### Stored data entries
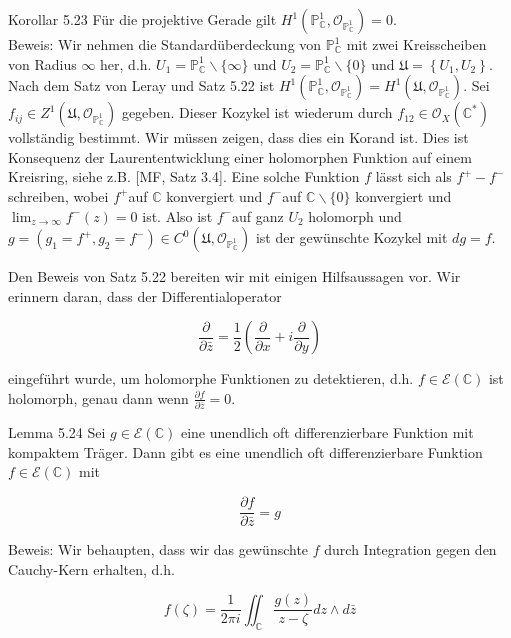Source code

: \documentclass[10pt, letterpaper]{article}
\begin{document}
Korollar 5.23 Für die projektive Gerade gilt $H^{1}\left(\mathbb{P}_{\mathbb{C}}^{1}, \mathcal{O}_{\mathbb{P}_{\mathbb{C}}^{1}}\right)=0$.\\
Beweis: Wir nehmen die Standardüberdeckung von $\mathbb{P}_{\mathbb{C}}^{1}$ mit zwei Kreisscheiben von Radius $\infty$ her, d.h. $U_{1}=\mathbb{P}_{\mathbb{C}}^{1} \backslash\{\infty\}$ und $U_{2}=\mathbb{P}_{\mathbb{C}}^{1} \backslash\{0\}$ und $\mathfrak{U}=\left\{U_{1}, U_{2}\right\}$. Nach dem Satz von Leray und Satz 5.22 ist $H^{1}\left(\mathbb{P}_{\mathbb{C}}^{1}, \mathcal{O}_{\mathbb{P}_{\mathbb{C}}^{1}}\right)=H^{1}\left(\mathfrak{U}, \mathcal{O}_{\mathbb{P}_{\mathbb{C}}^{1}}\right)$. Sei $f_{i j} \in Z^{1}\left(\mathfrak{U}, \mathcal{O}_{\mathbb{P}_{\mathbb{C}}^{1}}\right)$ gegeben. Dieser Kozykel ist wiederum durch $f_{12} \in \mathcal{O}_{X}\left(\mathbb{C}^{*}\right)$ vollständig bestimmt. Wir müssen zeigen, dass dies ein Korand ist. Dies ist Konsequenz der Laurententwicklung einer holomorphen Funktion auf einem Kreisring, siehe z.B. [MF, Satz 3.4]. Eine solche Funktion $f$ lässt sich als $f^{+}-f^{-}$ schreiben, wobei $f^{+}$auf $\mathbb{C}$ konvergiert und $f^{-}$auf $\mathbb{C} \backslash\{0\}$ konvergiert und $\lim _{z \rightarrow \infty} f^{-}(z)=0$ ist. Also ist $f^{-}$auf ganz $U_{2}$ holomorph und $g=\left(g_{1}=\right. \left.f^{+}, g_{2}=f^{-}\right) \in C^{0}\left(\mathfrak{U}, \mathcal{O}_{\mathbb{P}_{\mathbb{C}}^{1}}\right)$ ist der gewünschte Kozykel mit $d g=f$.

Den Beweis von Satz 5.22 bereiten wir mit einigen Hilfsaussagen vor. Wir erinnern daran, dass der Differentialoperator

$$
\frac{\partial}{\partial \bar{z}}=\frac{1}{2}\left(\frac{\partial}{\partial x}+i \frac{\partial}{\partial y}\right)
$$

eingeführt wurde, um holomorphe Funktionen zu detektieren, d.h. $f \in \mathcal{E}(\mathbb{C})$ ist holomorph, genau dann wenn $\frac{\partial f}{\partial \bar{z}}=0$.

Lemma 5.24 Sei $g \in \mathcal{E}(\mathbb{C})$ eine unendlich oft differenzierbare Funktion mit kompaktem Träger. Dann gibt es eine unendlich oft differenzierbare Funktion $f \in \mathcal{E}(\mathbb{C})$ mit

$$
\frac{\partial f}{\partial \bar{z}}=g
$$

Beweis: Wir behaupten, dass wir das gewünschte $f$ durch Integration gegen den Cauchy-Kern erhalten, d.h.

$$
f(\zeta)=\frac{1}{2 \pi i} \iint_{\mathbb{C}} \frac{g(z)}{z-\zeta} d z \wedge d \bar{z}
$$
\end{document}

### AIM OF THE EXERCISE
Set down all entries above again, exactly, without images.

### TASK OUTPUT
Source code

: \documentclass[10pt, letterpaper]{article}
\begin{document}
Korollar 5.23 Für die projektive Gerade gilt $H^{1}\left(\mathbb{P}_{\mathbb{C}}^{1}, \mathcal{O}_{\mathbb{P}_{\mathbb{C}}^{1}}\right)=0$.\\
Beweis: Wir nehmen die Standardüberdeckung von $\mathbb{P}_{\mathbb{C}}^{1}$ mit zwei Kreisscheiben von Radius $\infty$ her, d.h. $U_{1}=\mathbb{P}_{\mathbb{C}}^{1} \backslash\{\infty\}$ und $U_{2}=\mathbb{P}_{\mathbb{C}}^{1} \backslash\{0\}$ und $\mathfrak{U}=\left\{U_{1}, U_{2}\right\}$. Nach dem Satz von Leray und Satz 5.22 ist $H^{1}\left(\mathbb{P}_{\mathbb{C}}^{1}, \mathcal{O}_{\mathbb{P}_{\mathbb{C}}^{1}}\right)=H^{1}\left(\mathfrak{U}, \mathcal{O}_{\mathbb{P}_{\mathbb{C}}^{1}}\right)$. Sei $f_{i j} \in Z^{1}\left(\mathfrak{U}, \mathcal{O}_{\mathbb{P}_{\mathbb{C}}^{1}}\right)$ gegeben. Dieser Kozykel ist wiederum durch $f_{12} \in \mathcal{O}_{X}\left(\mathbb{C}^{*}\right)$ vollständig bestimmt. Wir müssen zeigen, dass dies ein Korand ist. Dies ist Konsequenz der Laurententwicklung einer holomorphen Funktion auf einem Kreisring, siehe z.B. [MF, Satz 3.4]. Eine solche Funktion $f$ lässt sich als $f^{+}-f^{-}$ schreiben, wobei $f^{+}$auf $\mathbb{C}$ konvergiert und $f^{-}$auf $\mathbb{C} \backslash\{0\}$ konvergiert und $\lim _{z \rightarrow \infty} f^{-}(z)=0$ ist. Also ist $f^{-}$auf ganz $U_{2}$ holomorph und $g=\left(g_{1}=\right. \left.f^{+}, g_{2}=f^{-}\right) \in C^{0}\left(\mathfrak{U}, \mathcal{O}_{\mathbb{P}_{\mathbb{C}}^{1}}\right)$ ist der gewünschte Kozykel mit $d g=f$.

Den Beweis von Satz 5.22 bereiten wir mit einigen Hilfsaussagen vor. Wir erinnern daran, dass der Differentialoperator

$$
\frac{\partial}{\partial \bar{z}}=\frac{1}{2}\left(\frac{\partial}{\partial x}+i \frac{\partial}{\partial y}\right)
$$

eingeführt wurde, um holomorphe Funktionen zu detektieren, d.h. $f \in \mathcal{E}(\mathbb{C})$ ist holomorph, genau dann wenn $\frac{\partial f}{\partial \bar{z}}=0$.

Lemma 5.24 Sei $g \in \mathcal{E}(\mathbb{C})$ eine unendlich oft differenzierbare Funktion mit kompaktem Träger. Dann gibt es eine unendlich oft differenzierbare Funktion $f \in \mathcal{E}(\mathbb{C})$ mit

$$
\frac{\partial f}{\partial \bar{z}}=g
$$

Beweis: Wir behaupten, dass wir das gewünschte $f$ durch Integration gegen den Cauchy-Kern erhalten, d.h.

$$
f(\zeta)=\frac{1}{2 \pi i} \iint_{\mathbb{C}} \frac{g(z)}{z-\zeta} d z \wedge d \bar{z}
$$
\end{document}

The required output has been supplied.